Head coach JJ Redick has tried to empower Ayton while stressing a “dirt-worker” mentality: setting bruising screens, sprinting the floor, protecting the rim and crashing the glass. According to team tracking, Ayton averages 15.7 on-ball screens per game for Doncic — third-most among any duo with at least 200 such actions — and 3.7 screen assists, fourth in the NBA.

Teammates see the difference when he embraces that role. “He changes our ceiling,” Reaves said. Marcus Smart echoed that sentiment, noting Ayton still has “another notch” to reach.

Flashes of dominance, lapses of focus

The season opened with promise: six 20-point, 10-rebound outings in the first 15 games, including victories over Victor Wembanyama’s San Antonio Spurs and Giannis Antetokounmpo’s Milwaukee Bucks.
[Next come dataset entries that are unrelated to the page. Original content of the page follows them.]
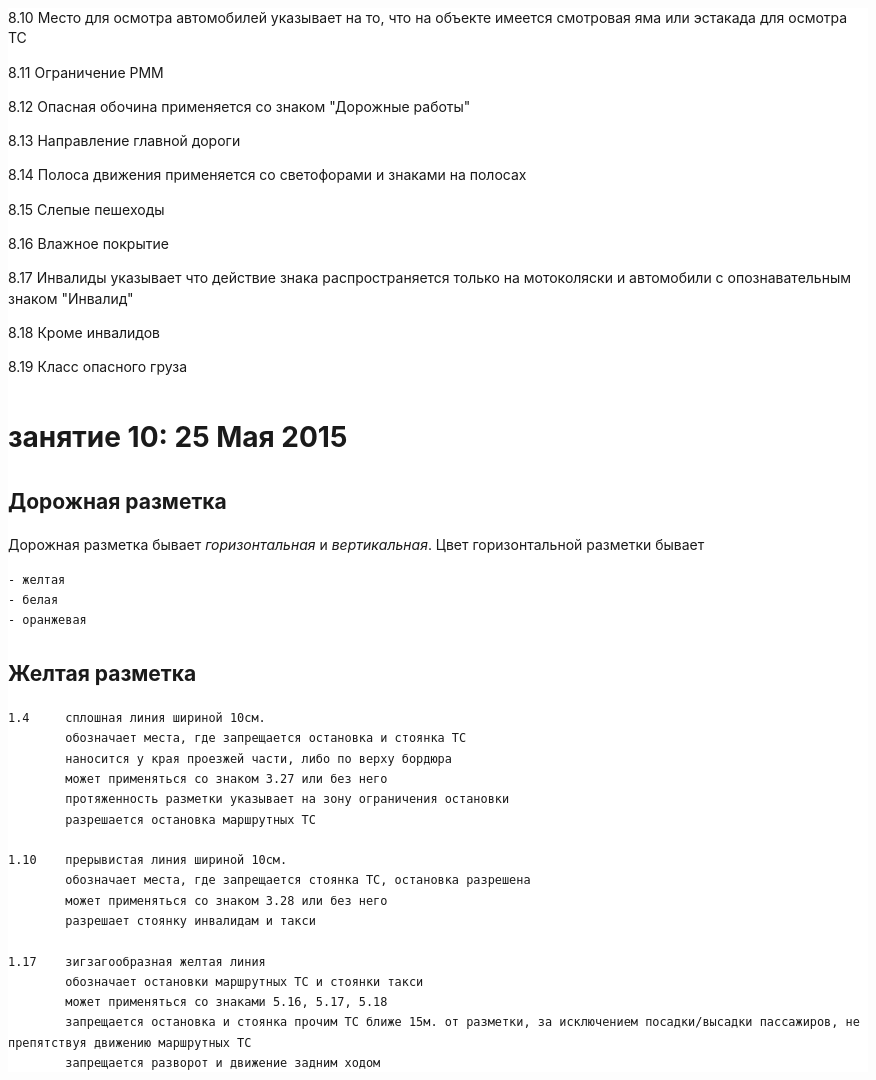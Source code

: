 8.10    Место для осмотра автомобилей
        указывает на то, что на объекте имеется смотровая яма или эстакада для осмотра ТС

8.11    Ограничение РММ

8.12    Опасная обочина
        применяется со знаком "Дорожные работы"

8.13    Направление главной дороги

8.14    Полоса движения
        применяется со светофорами и знаками на полосах

8.15    Слепые пешеходы

8.16    Влажное покрытие

8.17    Инвалиды
        указывает что действие знака распространяется только на мотоколяски и автомобили с опознавательным знаком "Инвалид"

8.18    Кроме инвалидов

8.19    Класс опасного груза


занятие 10: 25 Мая 2015
=======================


Дорожная разметка
-----------------


Дорожная разметка бывает *горизонтальная* и *вертикальная*.
Цвет горизонтальной разметки бывает

    - желтая
    - белая
    - оранжевая


Желтая разметка
---------------

    1.4     сплошная линия шириной 10см.
            обозначает места, где запрещается остановка и стоянка ТС
            наносится у края проезжей части, либо по верху бордюра
            может применяться со знаком 3.27 или без него
            протяженность разметки указывает на зону ограничения остановки
            разрешается остановка маршрутных ТС

    1.10    прерывистая линия шириной 10см.
            обозначает места, где запрещается стоянка ТС, остановка разрешена
            может применяться со знаком 3.28 или без него
            разрешает стоянку инвалидам и такси

    1.17    зигзагообразная желтая линия
            обозначает остановки маршрутных ТС и стоянки такси
            может применяться со знаками 5.16, 5.17, 5.18
            запрещается остановка и стоянка прочим ТС ближе 15м. от разметки, за исключением посадки/высадки пассажиров, не препятствуя движению маршрутных ТС
            запрещается разворот и движение задним ходом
Momentum stalled during a 4-7 stretch from Dec. 20 to Jan. 12. After a four-point effort in Memphis on Jan. 2, Ayton remarked, “Bigs can’t feed themselves.” Redick responded by running the first play for him two nights later; Ayton finished with 15 points, eight boards and three blocks.

Inconsistency resurfaced after the All-Star break. He followed a 13-point, seven-rebound, plus-12 fourth quarter in a 125-122 win over the L.A. Clippers with a four-point, four-foul showing against the Boston Celtics, playing only three fourth-quarter minutes despite Lakers legends attending Pat Riley’s statue ceremony. Film review highlighted one possession in which Ayton jogged upcourt during a 5-on-4 advantage. “He could be better there,” Redick said.

Off-court detour, contract stakes ahead

Ayton spent the break rehabbing knee soreness in the Bahamas, where he was briefly detained over what his attorney called a “very small amount” of marijuana that was not his. He rejoined the Lakers without missing any team activities, and the franchise considers the episode a misunderstanding.

His long-term future is also in play. Ayton relinquished $10 million of a $35.6 million 2025-26 salary to exit Portland and sign a one-year deal with Los Angeles last summer. A deep postseason run could convert that gamble into a multi-year payday; a stumble would leave his value in question across the league.

“It’s a platform that I cannot run from,” Ayton said at his introductory news conference in July. With 25 games to prove it, the Lakers — and Ayton’s next contract — are waiting on his answer.